Work instruction: Across all the records below, how many lines contain "memerlukan"? Respond with only the number.

Source data:
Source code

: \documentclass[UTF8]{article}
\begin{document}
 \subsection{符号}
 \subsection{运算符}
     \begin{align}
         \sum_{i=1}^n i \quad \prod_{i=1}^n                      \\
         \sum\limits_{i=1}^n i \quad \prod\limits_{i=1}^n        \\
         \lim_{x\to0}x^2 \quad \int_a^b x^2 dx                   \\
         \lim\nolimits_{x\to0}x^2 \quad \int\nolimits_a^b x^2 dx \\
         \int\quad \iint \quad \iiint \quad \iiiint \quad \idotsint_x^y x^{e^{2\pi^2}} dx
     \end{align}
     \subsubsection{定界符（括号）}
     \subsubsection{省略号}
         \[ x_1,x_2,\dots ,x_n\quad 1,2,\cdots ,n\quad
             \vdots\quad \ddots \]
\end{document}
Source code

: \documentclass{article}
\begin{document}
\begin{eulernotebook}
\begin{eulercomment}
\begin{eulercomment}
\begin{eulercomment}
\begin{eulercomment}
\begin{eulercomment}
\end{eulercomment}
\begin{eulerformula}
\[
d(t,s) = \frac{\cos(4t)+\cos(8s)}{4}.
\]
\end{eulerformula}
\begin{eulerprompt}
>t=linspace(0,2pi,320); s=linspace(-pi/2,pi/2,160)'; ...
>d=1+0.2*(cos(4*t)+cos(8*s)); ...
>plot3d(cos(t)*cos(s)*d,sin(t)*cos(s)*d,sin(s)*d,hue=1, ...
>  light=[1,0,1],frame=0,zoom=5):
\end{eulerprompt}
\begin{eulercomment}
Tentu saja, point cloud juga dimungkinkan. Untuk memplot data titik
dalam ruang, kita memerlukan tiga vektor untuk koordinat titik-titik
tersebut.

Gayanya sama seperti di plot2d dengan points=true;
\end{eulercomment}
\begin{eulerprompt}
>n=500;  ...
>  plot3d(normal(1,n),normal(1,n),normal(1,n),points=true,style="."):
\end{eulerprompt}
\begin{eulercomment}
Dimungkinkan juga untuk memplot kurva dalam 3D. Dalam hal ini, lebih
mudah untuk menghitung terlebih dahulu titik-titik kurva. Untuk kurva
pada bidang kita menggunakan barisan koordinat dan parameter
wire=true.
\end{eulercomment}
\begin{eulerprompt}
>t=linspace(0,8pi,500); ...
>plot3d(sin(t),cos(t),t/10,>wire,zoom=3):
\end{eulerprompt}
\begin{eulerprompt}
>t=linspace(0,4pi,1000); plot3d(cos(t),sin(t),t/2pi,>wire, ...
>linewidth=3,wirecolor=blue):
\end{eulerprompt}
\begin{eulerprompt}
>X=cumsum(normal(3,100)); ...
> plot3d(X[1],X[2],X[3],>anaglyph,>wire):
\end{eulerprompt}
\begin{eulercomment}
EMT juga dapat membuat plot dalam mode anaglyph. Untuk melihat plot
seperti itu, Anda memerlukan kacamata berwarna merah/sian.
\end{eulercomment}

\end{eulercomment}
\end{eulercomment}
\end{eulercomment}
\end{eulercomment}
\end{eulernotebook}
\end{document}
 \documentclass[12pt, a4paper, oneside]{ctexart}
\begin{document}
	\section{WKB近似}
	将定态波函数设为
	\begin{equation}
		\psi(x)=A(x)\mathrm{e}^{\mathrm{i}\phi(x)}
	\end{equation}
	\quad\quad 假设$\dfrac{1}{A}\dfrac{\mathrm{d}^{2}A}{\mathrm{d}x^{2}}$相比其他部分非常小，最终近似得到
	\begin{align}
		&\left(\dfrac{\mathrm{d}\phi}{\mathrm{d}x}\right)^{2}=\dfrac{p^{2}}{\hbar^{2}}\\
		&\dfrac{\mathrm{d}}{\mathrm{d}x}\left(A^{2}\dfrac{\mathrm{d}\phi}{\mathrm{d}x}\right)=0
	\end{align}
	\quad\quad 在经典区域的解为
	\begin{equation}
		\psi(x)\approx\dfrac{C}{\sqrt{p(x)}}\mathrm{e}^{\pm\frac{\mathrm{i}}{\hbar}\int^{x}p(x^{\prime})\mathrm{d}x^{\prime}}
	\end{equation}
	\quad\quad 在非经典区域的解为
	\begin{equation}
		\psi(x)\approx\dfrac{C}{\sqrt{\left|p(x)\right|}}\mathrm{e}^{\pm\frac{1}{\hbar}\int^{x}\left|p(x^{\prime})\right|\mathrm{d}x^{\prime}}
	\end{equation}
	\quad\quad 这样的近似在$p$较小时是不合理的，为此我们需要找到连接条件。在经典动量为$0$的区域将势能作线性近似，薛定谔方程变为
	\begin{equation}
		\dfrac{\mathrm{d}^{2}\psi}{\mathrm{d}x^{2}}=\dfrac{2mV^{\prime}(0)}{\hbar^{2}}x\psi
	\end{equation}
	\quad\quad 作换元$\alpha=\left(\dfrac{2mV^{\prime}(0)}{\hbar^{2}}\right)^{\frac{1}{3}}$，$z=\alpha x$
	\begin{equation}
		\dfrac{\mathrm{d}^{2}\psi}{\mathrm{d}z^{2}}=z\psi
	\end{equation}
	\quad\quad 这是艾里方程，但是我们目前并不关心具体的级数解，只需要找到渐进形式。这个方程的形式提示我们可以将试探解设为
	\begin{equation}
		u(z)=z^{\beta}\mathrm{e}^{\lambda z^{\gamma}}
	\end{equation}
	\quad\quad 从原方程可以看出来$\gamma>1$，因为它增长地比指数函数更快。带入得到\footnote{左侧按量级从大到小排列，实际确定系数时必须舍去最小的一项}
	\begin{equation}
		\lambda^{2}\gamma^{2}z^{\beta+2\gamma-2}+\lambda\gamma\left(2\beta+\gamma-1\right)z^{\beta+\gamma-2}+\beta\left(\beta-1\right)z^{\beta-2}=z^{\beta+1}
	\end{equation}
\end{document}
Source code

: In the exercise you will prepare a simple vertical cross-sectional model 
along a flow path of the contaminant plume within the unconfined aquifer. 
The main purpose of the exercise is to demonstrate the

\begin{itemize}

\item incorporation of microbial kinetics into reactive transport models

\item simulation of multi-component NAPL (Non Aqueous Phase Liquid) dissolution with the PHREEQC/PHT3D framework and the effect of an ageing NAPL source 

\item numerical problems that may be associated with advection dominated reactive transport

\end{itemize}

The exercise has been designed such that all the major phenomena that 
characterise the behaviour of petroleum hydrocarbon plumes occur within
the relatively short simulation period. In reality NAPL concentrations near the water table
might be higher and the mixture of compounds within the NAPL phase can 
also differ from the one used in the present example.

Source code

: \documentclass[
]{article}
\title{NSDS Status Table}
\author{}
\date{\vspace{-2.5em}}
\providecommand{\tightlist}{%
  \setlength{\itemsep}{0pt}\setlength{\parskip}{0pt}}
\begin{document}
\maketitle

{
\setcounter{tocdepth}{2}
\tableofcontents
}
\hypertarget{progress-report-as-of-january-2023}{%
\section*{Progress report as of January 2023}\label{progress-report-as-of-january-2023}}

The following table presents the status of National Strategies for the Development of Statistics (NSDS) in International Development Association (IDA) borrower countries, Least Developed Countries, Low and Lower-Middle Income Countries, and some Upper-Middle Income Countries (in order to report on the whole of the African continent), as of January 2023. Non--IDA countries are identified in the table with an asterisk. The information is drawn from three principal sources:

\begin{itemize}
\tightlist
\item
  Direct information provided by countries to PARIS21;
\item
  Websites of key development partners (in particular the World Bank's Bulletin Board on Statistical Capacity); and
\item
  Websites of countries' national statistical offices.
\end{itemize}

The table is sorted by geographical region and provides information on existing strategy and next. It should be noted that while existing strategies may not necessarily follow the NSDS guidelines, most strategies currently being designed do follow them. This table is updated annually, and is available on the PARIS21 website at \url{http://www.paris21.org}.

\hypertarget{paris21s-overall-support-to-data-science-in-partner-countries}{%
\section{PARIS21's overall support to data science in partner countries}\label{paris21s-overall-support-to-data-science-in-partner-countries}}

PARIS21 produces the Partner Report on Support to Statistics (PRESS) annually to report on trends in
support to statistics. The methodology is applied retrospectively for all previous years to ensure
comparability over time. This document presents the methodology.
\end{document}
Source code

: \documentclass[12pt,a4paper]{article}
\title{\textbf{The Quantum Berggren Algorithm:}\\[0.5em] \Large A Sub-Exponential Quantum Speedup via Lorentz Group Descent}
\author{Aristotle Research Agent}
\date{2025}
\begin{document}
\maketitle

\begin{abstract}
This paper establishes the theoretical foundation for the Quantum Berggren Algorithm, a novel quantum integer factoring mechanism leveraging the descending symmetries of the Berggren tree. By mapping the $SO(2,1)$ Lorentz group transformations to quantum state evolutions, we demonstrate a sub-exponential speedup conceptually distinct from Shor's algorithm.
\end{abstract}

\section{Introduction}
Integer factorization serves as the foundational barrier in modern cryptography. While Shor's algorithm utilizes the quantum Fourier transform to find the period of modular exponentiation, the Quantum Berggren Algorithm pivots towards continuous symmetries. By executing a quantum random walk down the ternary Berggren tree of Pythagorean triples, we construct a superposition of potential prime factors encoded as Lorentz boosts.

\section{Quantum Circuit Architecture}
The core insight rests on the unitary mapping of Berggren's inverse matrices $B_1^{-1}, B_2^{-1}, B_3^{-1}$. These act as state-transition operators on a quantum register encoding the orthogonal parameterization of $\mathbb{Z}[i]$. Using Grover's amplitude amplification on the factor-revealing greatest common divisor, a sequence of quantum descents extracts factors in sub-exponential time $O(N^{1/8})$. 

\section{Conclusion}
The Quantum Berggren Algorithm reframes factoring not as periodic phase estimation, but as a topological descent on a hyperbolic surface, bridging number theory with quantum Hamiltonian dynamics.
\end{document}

Result for this exercise: 2